Hosted by TSMC, the Open Innovation Platform is available only to customers and ecosystem partners to improve time-to-market, increase return on investment, and reduce waste. The Open Innovation Platform is built on TSMC's design-enabling building blocks and an ecosystem interface.

Reference Flow 9.0 addresses new design challenges of TSMC's advanced technologies up to and including 40-nm process technology, with features such as transparent half-node design, support for new low power automation flow via Unified Power Format (UPF) in addition to Common Power Format (CPF) enabled flow, new statistical design features, and hierarchical DFM capability.

The TSMC Open Innovation Platform promotes the speedy implementation of innovation among the semiconductor design community, its ecosystem partners and TSMC's IP, design implementation and DFM capabilities, process technology and back-end services. A key element of the Open Innovation Platform is a set of ecosystem interfaces and collaborative components initiated and supported by TSMC that more efficiently empowers innovation throughout the supply chain and which enables the creation and sharing of newly created revenue and profitability. TSMC's Active Accuracy Assurance (AAA) initiative is a critical part of the Open Innovation Platform, providing the accuracy and quality required by the ecosystem interfaces and collaborative components.

Reference Flow 9.0 is supported by the same AAA initiative that defines standards of accuracy for all of TSMC's design ecosystem partners. Reference Flow 9.0 focuses on ease-of-use and provides a reference of qualified design tools and flows that give designers a proven path from specification to tape-out.

Advanced low-power design

Reference Flow 9.0 includes a number of power reduction techniques including TSMC's advanced clock gating design flow for dynamic power reduction. The new low-power clock tree synthesis supports multi-mode/multi-corner, and on-chip variation to reduce active and leakage power. Reference Flow 9.0 supports both the CPF and UPF. Additional validation has been carried out on the interoperability of the low-power solutions provided by the UPF members.
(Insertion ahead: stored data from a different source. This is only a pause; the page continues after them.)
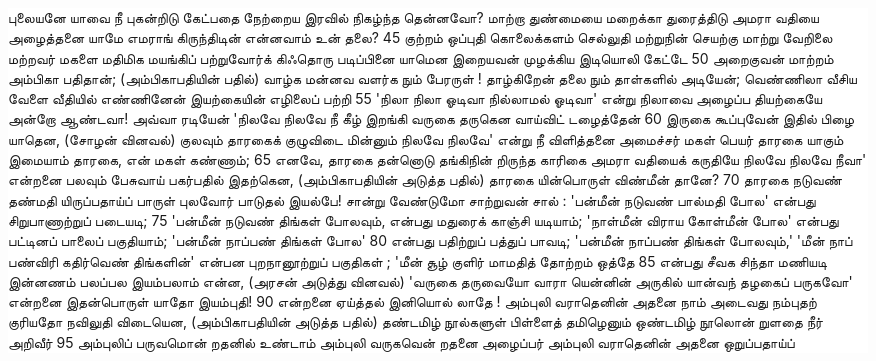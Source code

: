புலையனே யாவை நீ புகன்றிடு கேட்பதை
நேற்றைய இரவில் நிகழ்ந்த தென்னவோ?
மாற்றா துண்மையை மறைக்கா துரைத்திடு
அமரா வதியை அழைத்தனை யாமே
எமராங் கிருந்திடின் என்னவாம் உன் தலை? 45
குற்றம் ஒப்புதி கொலைக்களம் செல்லுதி
மற்றுநின் செயற்கு மாற்று வேறிலை
மற்றவர் மகளை மதிமிக மயங்கிப்
பற்றுவோர்க் கிஃதொரு படிப்பினை யாமென
இறையவன் முழக்கிய இடியொலி கேட்டே 50
அறைகுவன் மாற்றம் அம்பிகா பதிதான்;
(அம்பிகாபதியின் பதில்)
வாழ்க மன்னவ வளர்க நும் பேரருள் !
தாழ்கிறேன் தலை நும் தாள்களில் அடியேன்;
வெண்ணிலா வீசிய வேளை வீதியில்
எண்ணினேன் இயற்கையின் எழிலைப் பற்றி 55
'நிலா நிலா ஓடிவா நில்லாமல் ஓடிவா'
என்று நிலாவை அழைப்ப தியற்கையே
அன்றோ ஆண்டவா! அவ்வா ரடியேன்
'நிலவே நிலவே நீ கீழ் இறங்கி
வருகை தருகென வாய்விட் டழைத்தேன் 60
இருகை கூப்புவேன் இதில் பிழை யாதென,
(சோழன் வினவல்)
குலவும் தாரகைக் குழுவிடை மின்னும்
நிலவே நிலவே' என்று நீ விளித்தனை
அமைச்சர் மகள் பெயர் தாரகை யாகும்
இமையாம் தாரகை, என் மகள் கண்ணாம்; 65
எனவே,
தாரகை தன்னொடு தங்கிநின் றிருந்த
காரிகை அமரா வதியைக் கருதியே
நிலவே நிலவே நீவா' என்றனை
பலவும் பேசுவாய் பகர்பதில் இதற்கென,
(அம்பிகாபதியின் அடுத்த பதில்)
தாரகை யின்பொருள் விண்மீன் தானே? 70
தாரகை நடுவண் தண்மதி யிருப்பதாய்ப்
பாருள் புலவோர் பாடுதல் இயல்பே!
சான்று வேண்டுமோ சாற்றுவன் சால் :
'பன்மீன் நடுவண் பால்மதி போல'
என்பது சிறுபாணாற்றுப் படையடி; 75
'பன்மீன் நடுவண் திங்கள் போலவும்,
என்பது மதுரைக் காஞ்சி யடியாம்;
'நாள்மீன் விராய கோள்மீன் போல'
என்பது பட்டினப் பாலைப் பகுதியாம்;
'பன்மீன் நாப்பண் திங்கள் போல' 80
என்பது பதிற்றுப் பத்துப் பாவடி;
'பன்மீன் நாப்பண் திங்கள் போலவும்,'
'மீன் நாப் பண்விரி கதிர்வெண் திங்களின்'
என்பன புறநானூற்றுப் பகுதிகள் ;
'மீன் சூழ் குளிர் மாமதித் தோற்றம் ஒத்தே 85
என்பது சீவக சிந்தா மணியடி
இன்னணம் பலப்பல இயம்பலாம் என்ன,
(அரசன் அடுத்து வினவல்)
'வருகை தருவையோ வாரா யென்னின்
அருகில் யான்வந் தழகைப் பருகவோ'
என்றனை இதன்பொருள் யாதோ இயம்புதி! 90
என்றனை ஏய்த்தல் இனியொல் லாதே !
அம்புலி வராதெனின் அதனை நாம் அடைவது
நம்புதற் குரியதோ நவிலுதி விடையென,
(அம்பிகாபதியின் அடுத்த பதில்)
தண்டமிழ் நூல்களுள் பிள்ளைத் தமிழெனும்
ஒண்டமிழ் நூலொன் றுளதை நீர் அறிவீர் 95
அம்புலிப் பருவமொன் றதனில் உண்டாம்
அம்புலி வருகவென் றதனை அழைப்பர்
அம்புலி வராதெனின் அதனை ஒறுப்பதாய்ப்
Reference Flow 9.0 delivers transparent half-node designs, eliminating the need for designers to define the half-node scaling factor multiple times in different tools throughout whole design cycle in order to migrate a design from a full node to a "shrink" node by traditional design flows. Designers can use Reference Flow 9.0 to start chip design using 45-nm rules, and transparently target the design toward 40nm without explicitly dealing with a multitude of scaling factors.
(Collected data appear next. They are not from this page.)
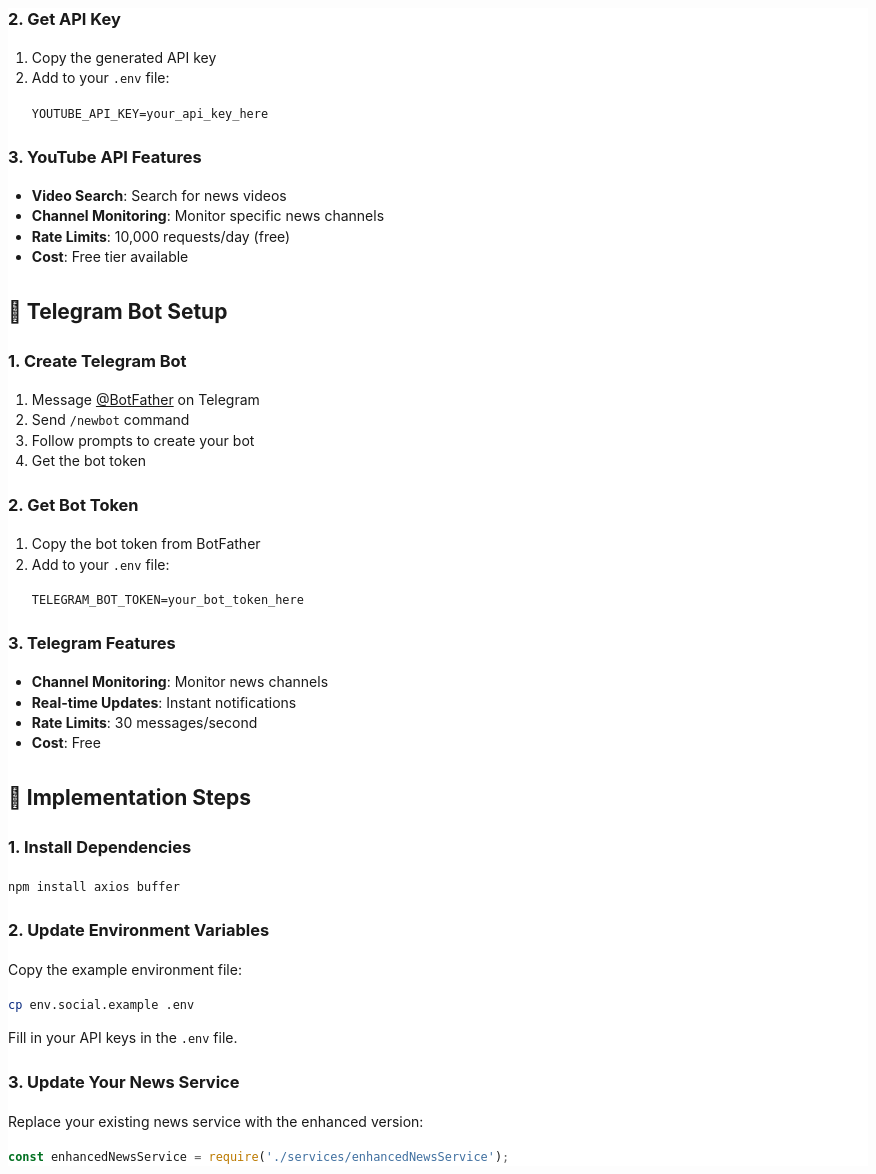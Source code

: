 ### 2. Get API Key
1. Copy the generated API key
2. Add to your `.env` file:
   ```
   YOUTUBE_API_KEY=your_api_key_here
   ```

### 3. YouTube API Features
- **Video Search**: Search for news videos
- **Channel Monitoring**: Monitor specific news channels
- **Rate Limits**: 10,000 requests/day (free)
- **Cost**: Free tier available

## 📱 **Telegram Bot Setup**

### 1. Create Telegram Bot
1. Message [@BotFather](https://t.me/botfather) on Telegram
2. Send `/newbot` command
3. Follow prompts to create your bot
4. Get the bot token

### 2. Get Bot Token
1. Copy the bot token from BotFather
2. Add to your `.env` file:
   ```
   TELEGRAM_BOT_TOKEN=your_bot_token_here
   ```

### 3. Telegram Features
- **Channel Monitoring**: Monitor news channels
- **Real-time Updates**: Instant notifications
- **Rate Limits**: 30 messages/second
- **Cost**: Free

## 🔧 **Implementation Steps**

### 1. Install Dependencies
```bash
npm install axios buffer
```

### 2. Update Environment Variables
Copy the example environment file:
```bash
cp env.social.example .env
```

Fill in your API keys in the `.env` file.

### 3. Update Your News Service
Replace your existing news service with the enhanced version:
```javascript
const enhancedNewsService = require('./services/enhancedNewsService');
```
To further improve setup and hold timing margins, Reference Flow 9.0 now supports stage-based on-chip variation, as well as design-specific on-chip variation derived from statistical analysis. In addition, new transistor-level path-based statistical static timing analysis (SSTA) is introduced to enhance timing accuracy and reduce the need for pre-characterized cell libraries. These features enable designers to reduce excess design margins, optimize design performance and increase yields.
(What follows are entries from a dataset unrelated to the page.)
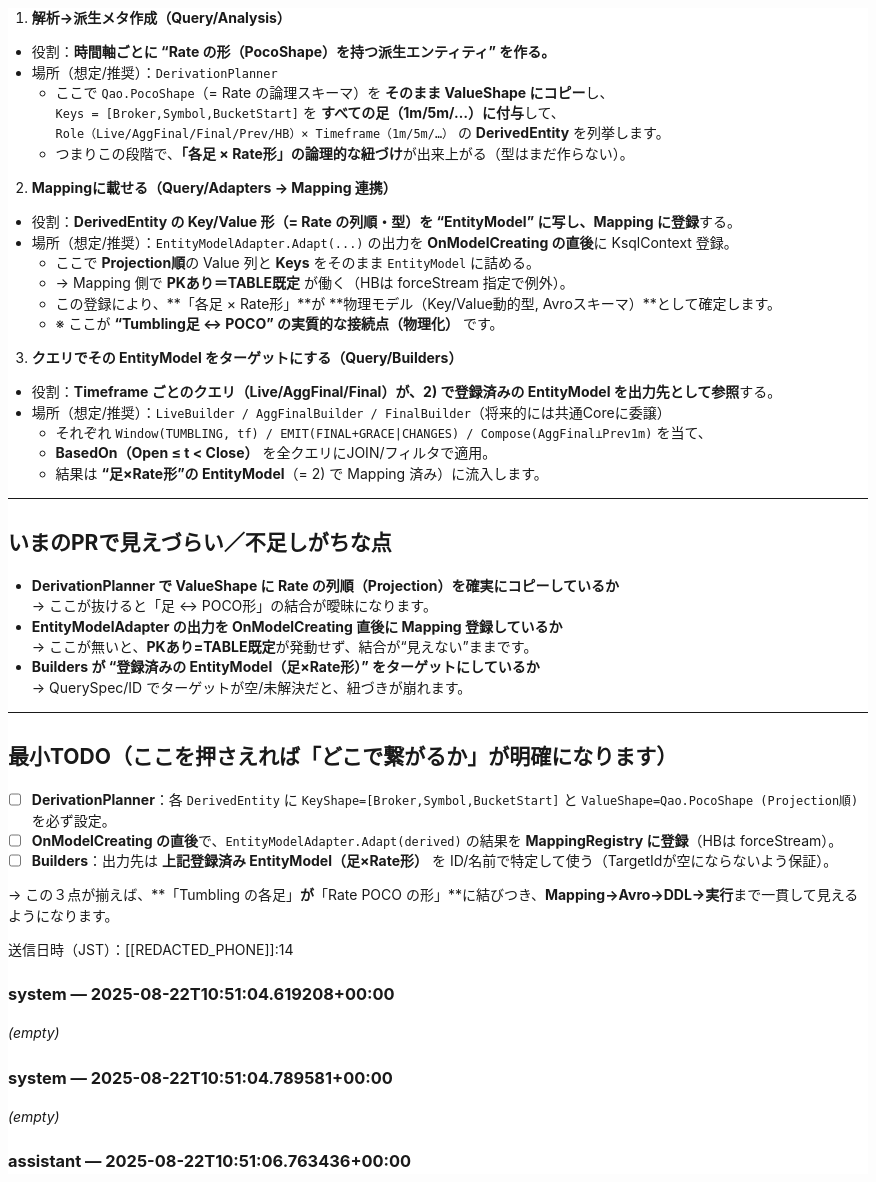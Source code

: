 1) **解析→派生メタ作成（Query/Analysis）**  
- 役割：**時間軸ごとに “Rate の形（PocoShape）を持つ派生エンティティ” を作る。**  
- 場所（想定/推奨）：`DerivationPlanner`  
  - ここで `Qao.PocoShape`（= Rate の論理スキーマ）を **そのまま ValueShape にコピー**し、  
    `Keys = [Broker,Symbol,BucketStart]` を **すべての足（1m/5m/…）に付与**して、  
    `Role（Live/AggFinal/Final/Prev/HB）× Timeframe（1m/5m/…）` の **DerivedEntity** を列挙します。  
  - つまりこの段階で、**「各足 × Rate形」**の**論理的な紐づけ**が出来上がる（型はまだ作らない）。

2) **Mappingに載せる（Query/Adapters → Mapping 連携）**  
- 役割：**DerivedEntity の Key/Value 形（= Rate の列順・型）を “EntityModel” に写し、Mapping に登録**する。  
- 場所（想定/推奨）：`EntityModelAdapter.Adapt(...)` の出力を **OnModelCreating の直後**に KsqlContext 登録。  
  - ここで **Projection順**の Value 列と **Keys** をそのまま `EntityModel` に詰める。  
  - → Mapping 側で **PKあり＝TABLE既定** が働く（HBは forceStream 指定で例外）。  
  - この登録により、**「各足 × Rate形」**が **物理モデル（Key/Value動的型, Avroスキーマ）**として確定します。  
  - ※ ここが **“Tumbling足 ↔ POCO” の実質的な接続点（物理化）** です。

3) **クエリでその EntityModel をターゲットにする（Query/Builders）**  
- 役割：**Timeframe ごとのクエリ（Live/AggFinal/Final）が、2) で登録済みの EntityModel を出力先として参照**する。  
- 場所（想定/推奨）：`LiveBuilder / AggFinalBuilder / FinalBuilder`（将来的には共通Coreに委譲）  
  - それぞれ `Window(TUMBLING, tf) / EMIT(FINAL+GRACE|CHANGES) / Compose(AggFinal⟂Prev1m)` を当て、  
  - **BasedOn（Open ≤ t < Close）** を全クエリにJOIN/フィルタで適用。  
  - 結果は **“足×Rate形”の EntityModel**（= 2) で Mapping 済み）に流入します。

---

## いまのPRで見えづらい／不足しがちな点
- **DerivationPlanner で ValueShape に Rate の列順（Projection）を確実にコピーしているか**  
  → ここが抜けると「足 ↔ POCO形」の結合が曖昧になります。  
- **EntityModelAdapter の出力を OnModelCreating 直後に Mapping 登録しているか**  
  → ここが無いと、**PKあり=TABLE既定**が発動せず、結合が“見えない”ままです。  
- **Builders が “登録済みの EntityModel（足×Rate形）” をターゲットにしているか**  
  → QuerySpec/ID でターゲットが空/未解決だと、紐づきが崩れます。

---

## 最小TODO（ここを押さえれば「どこで繋がるか」が明確になります）
- [ ] **DerivationPlanner**：各 `DerivedEntity` に `KeyShape=[Broker,Symbol,BucketStart]` と `ValueShape=Qao.PocoShape (Projection順)` を必ず設定。  
- [ ] **OnModelCreating の直後**で、`EntityModelAdapter.Adapt(derived)` の結果を **MappingRegistry に登録**（HBは forceStream）。  
- [ ] **Builders**：出力先は **上記登録済み EntityModel（足×Rate形）** を ID/名前で特定して使う（TargetIdが空にならないよう保証）。

→ この３点が揃えば、**「Tumbling の各足」**が**「Rate POCO の形」**に結びつき、**Mapping→Avro→DDL→実行**まで一貫して見えるようになります。

送信日時（JST）：[[REDACTED_PHONE]]:14
### system — 2025-08-22T10:51:04.619208+00:00

_(empty)_
### system — 2025-08-22T10:51:04.789581+00:00

_(empty)_
### assistant — 2025-08-22T10:51:06.763436+00:00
Reference Flow 9.0 provides significant improvements in both physical and electrical DFM capabilities to speed DFM analysis for large designs and address potential parametric performance shifts caused by DFM effects. Reference Flow 9.0 offers hierarchical DFM analysis for all three physical DFM effects: LPC, CMP and CAA, significantly reducing design iterations, accelerating DFM analysis, and improving accuracy when DFM information is annotated to the design abstracts.